◆ WHAT YOU HAVE TO DO ◆
For each line of the data below, test for "Generative". Report only the number of lines that pass.

Segment Start: INPUT

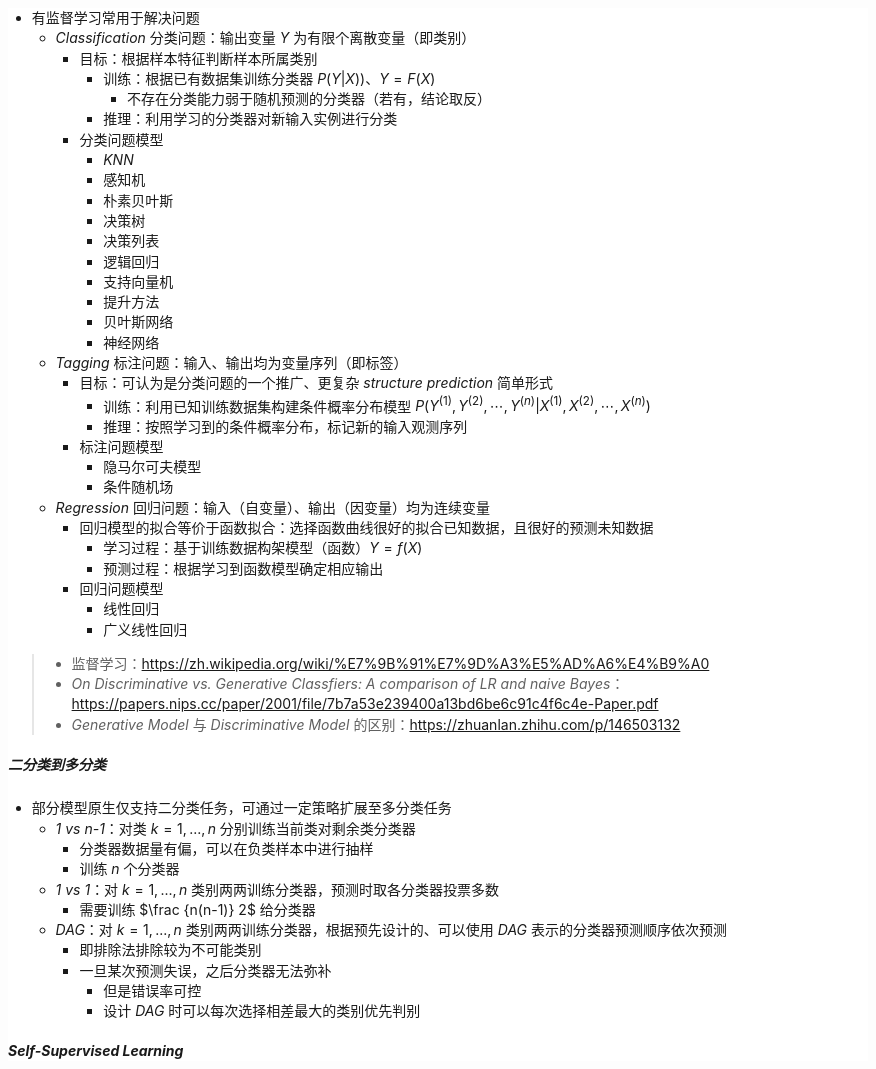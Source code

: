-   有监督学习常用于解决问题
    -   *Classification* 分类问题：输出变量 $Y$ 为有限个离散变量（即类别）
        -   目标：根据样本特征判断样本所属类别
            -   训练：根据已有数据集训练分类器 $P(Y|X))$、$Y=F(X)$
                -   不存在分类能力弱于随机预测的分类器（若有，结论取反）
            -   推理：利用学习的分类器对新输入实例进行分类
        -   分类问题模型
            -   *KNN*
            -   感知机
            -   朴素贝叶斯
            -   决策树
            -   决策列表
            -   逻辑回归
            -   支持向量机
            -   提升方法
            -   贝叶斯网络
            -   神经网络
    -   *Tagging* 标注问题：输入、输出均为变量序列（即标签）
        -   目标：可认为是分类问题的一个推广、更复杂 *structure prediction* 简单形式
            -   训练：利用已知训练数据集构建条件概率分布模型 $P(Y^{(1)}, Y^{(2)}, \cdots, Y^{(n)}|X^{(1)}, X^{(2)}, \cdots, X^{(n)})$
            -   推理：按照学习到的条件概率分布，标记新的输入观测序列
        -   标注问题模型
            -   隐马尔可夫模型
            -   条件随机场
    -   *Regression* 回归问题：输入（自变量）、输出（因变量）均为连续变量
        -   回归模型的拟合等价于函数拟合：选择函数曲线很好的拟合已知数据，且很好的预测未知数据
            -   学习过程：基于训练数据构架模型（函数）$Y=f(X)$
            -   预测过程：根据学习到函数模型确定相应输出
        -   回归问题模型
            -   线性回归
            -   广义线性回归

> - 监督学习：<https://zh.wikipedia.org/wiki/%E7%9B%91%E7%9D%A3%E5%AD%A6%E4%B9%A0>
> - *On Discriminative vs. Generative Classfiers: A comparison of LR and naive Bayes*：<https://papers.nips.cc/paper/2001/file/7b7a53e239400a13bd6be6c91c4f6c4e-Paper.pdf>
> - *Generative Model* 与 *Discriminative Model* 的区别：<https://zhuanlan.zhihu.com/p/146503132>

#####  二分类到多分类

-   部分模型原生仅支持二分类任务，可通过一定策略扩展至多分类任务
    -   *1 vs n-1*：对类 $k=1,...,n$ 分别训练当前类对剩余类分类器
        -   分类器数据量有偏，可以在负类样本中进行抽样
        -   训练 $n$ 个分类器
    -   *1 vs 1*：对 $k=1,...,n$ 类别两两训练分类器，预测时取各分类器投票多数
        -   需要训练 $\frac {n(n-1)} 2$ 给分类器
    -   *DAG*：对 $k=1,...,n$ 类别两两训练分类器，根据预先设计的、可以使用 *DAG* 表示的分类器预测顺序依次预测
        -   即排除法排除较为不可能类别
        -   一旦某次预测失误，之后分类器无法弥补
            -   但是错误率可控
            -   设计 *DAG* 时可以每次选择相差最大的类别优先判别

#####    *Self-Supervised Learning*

Segment End: INPUT

◆ ANSWER SPACE ◆
2